[[ Recorded data, beginning ]]

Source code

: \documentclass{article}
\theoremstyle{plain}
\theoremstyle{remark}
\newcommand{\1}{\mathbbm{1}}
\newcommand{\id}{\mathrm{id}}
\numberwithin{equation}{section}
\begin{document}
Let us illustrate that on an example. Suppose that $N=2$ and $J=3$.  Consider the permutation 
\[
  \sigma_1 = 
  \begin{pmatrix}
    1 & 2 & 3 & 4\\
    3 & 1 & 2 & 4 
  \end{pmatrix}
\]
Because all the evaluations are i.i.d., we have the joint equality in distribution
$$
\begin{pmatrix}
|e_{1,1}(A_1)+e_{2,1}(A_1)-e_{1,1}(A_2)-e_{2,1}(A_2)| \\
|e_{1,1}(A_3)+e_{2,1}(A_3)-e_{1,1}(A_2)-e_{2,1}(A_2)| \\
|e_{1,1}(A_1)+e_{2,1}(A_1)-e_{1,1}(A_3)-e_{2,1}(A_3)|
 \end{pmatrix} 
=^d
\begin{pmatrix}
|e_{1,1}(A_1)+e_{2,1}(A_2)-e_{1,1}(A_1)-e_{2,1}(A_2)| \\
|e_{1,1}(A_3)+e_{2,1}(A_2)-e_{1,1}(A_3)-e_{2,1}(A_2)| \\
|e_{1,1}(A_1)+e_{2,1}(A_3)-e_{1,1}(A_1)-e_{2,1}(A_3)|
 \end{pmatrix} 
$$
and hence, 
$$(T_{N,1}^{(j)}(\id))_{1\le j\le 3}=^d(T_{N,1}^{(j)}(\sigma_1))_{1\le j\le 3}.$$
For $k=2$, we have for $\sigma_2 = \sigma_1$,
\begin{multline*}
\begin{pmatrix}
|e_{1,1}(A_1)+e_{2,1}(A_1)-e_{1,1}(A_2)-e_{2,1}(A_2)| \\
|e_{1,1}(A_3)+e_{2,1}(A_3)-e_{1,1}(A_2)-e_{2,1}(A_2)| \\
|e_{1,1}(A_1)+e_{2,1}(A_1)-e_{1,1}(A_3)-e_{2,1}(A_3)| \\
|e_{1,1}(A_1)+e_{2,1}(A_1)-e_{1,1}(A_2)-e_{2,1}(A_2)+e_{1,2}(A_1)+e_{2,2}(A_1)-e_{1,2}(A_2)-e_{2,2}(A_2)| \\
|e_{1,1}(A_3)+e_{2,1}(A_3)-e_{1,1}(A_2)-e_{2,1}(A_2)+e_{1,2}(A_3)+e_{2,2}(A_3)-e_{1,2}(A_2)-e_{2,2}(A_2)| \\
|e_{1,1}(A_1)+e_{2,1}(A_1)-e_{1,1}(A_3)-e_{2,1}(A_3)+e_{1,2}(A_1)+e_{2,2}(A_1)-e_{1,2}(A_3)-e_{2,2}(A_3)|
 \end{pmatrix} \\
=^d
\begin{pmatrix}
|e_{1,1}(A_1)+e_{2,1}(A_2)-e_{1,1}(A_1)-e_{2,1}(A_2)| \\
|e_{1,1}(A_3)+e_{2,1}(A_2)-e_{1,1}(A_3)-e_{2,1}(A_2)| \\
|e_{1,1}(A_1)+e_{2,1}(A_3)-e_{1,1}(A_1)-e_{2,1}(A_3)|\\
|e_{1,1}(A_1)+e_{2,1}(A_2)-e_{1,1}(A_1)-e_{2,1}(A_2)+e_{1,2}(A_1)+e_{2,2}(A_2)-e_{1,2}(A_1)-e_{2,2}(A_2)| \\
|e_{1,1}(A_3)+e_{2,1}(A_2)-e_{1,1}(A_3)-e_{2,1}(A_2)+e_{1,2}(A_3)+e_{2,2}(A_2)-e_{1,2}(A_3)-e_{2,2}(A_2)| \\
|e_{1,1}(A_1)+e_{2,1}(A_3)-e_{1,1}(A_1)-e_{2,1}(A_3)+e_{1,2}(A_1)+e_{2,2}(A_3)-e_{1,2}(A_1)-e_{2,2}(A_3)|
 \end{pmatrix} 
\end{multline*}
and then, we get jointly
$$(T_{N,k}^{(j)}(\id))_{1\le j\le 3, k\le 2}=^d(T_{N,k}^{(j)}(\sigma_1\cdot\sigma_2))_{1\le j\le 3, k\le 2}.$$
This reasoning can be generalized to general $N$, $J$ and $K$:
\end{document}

[[ Recorded data, end ]]

* [What you need to do]: Search the entries above for the string "newcommand", and report each line where it occurs.

* [Solved exercise]:
\newcommand{\1}{\mathbbm{1}}
\newcommand{\id}{\mathrm{id}}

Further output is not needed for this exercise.